[Data to use]

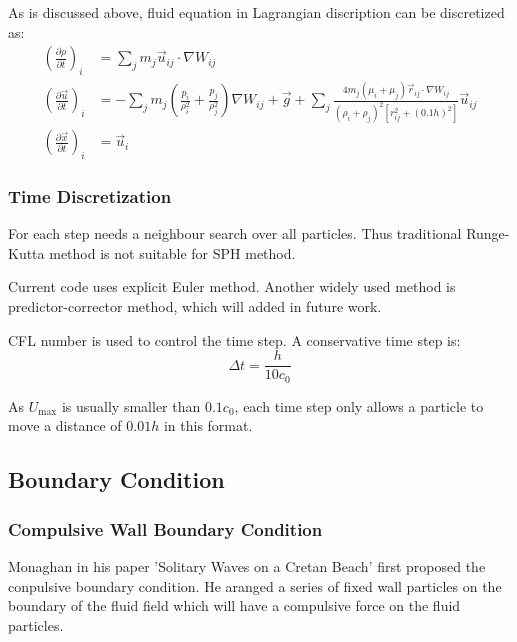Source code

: As is discussed above, 
fluid equation in Lagrangian discription can be discretized as:
\begin{equation}
    \begin{aligned}
        \left(\frac{\partial\rho}{\partial t}\right)_i
        &=
        \sum_j m_j \vec{u}_{ij} \cdot \nabla W_{ij}\\
        \left(\frac{\partial\vec{u}}{\partial t}\right)_i
        &=
        -\sum_j m_j \left(\frac{p_i}{\rho_i^2} + \frac{p_j}{\rho_j^2}\right) \nabla W_{ij} + 
        \vec{g} + 
        \sum_j \frac{4m_j(\mu_i+\mu_j)\vec{r}_{ij}\cdot \nabla W_{ij}}{(\rho_i+\rho_j)^2[r_{ij}^2+(0.1h)^2]}\vec{u}_{ij}\\
        \left(\frac{\partial \vec{x}}{\partial t}\right)_i
        &=
        \vec{u}_i
    \end{aligned}
\end{equation}

\subsubsection{Time Discretization}

For each step needs a neighbour search over all particles.
Thus traditional Runge-Kutta method is not suitable for SPH method.

Current code uses explicit Euler method. 
Another widely used method is predictor-corrector method,
which will added in future work.

CFL number is used to control the time step.
A conservative time step is:
\begin{equation}
    \Delta t=\frac{h}{10c_0}
\end{equation}

As $U_{\max}$ is usually smaller than $0.1c_0$,
each time step only allows a particle to move a distance of $0.01h$ in this format.

\subsection{Boundary Condition}

\subsubsection{Compulsive Wall Boundary Condition}

Monaghan in his paper 'Solitary Waves on a Cretan Beach' first proposed the conpulsive boundary condition.
He aranged a series of fixed wall particles on the boundary of the fluid field 
which will have a compulsive force on the fluid particles.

[/Data to use]

What is expected — The entries must be written out again unchanged. Images are to be left out.

Solution below —
Source code

: As is discussed above, 
fluid equation in Lagrangian discription can be discretized as:
\begin{equation}
    \begin{aligned}
        \left(\frac{\partial\rho}{\partial t}\right)_i
        &=
        \sum_j m_j \vec{u}_{ij} \cdot \nabla W_{ij}\\
        \left(\frac{\partial\vec{u}}{\partial t}\right)_i
        &=
        -\sum_j m_j \left(\frac{p_i}{\rho_i^2} + \frac{p_j}{\rho_j^2}\right) \nabla W_{ij} + 
        \vec{g} + 
        \sum_j \frac{4m_j(\mu_i+\mu_j)\vec{r}_{ij}\cdot \nabla W_{ij}}{(\rho_i+\rho_j)^2[r_{ij}^2+(0.1h)^2]}\vec{u}_{ij}\\
        \left(\frac{\partial \vec{x}}{\partial t}\right)_i
        &=
        \vec{u}_i
    \end{aligned}
\end{equation}

\subsubsection{Time Discretization}

For each step needs a neighbour search over all particles.
Thus traditional Runge-Kutta method is not suitable for SPH method.

Current code uses explicit Euler method. 
Another widely used method is predictor-corrector method,
which will added in future work.

CFL number is used to control the time step.
A conservative time step is:
\begin{equation}
    \Delta t=\frac{h}{10c_0}
\end{equation}

As $U_{\max}$ is usually smaller than $0.1c_0$,
each time step only allows a particle to move a distance of $0.01h$ in this format.

\subsection{Boundary Condition}

\subsubsection{Compulsive Wall Boundary Condition}

Monaghan in his paper 'Solitary Waves on a Cretan Beach' first proposed the conpulsive boundary condition.
He aranged a series of fixed wall particles on the boundary of the fluid field 
which will have a compulsive force on the fluid particles.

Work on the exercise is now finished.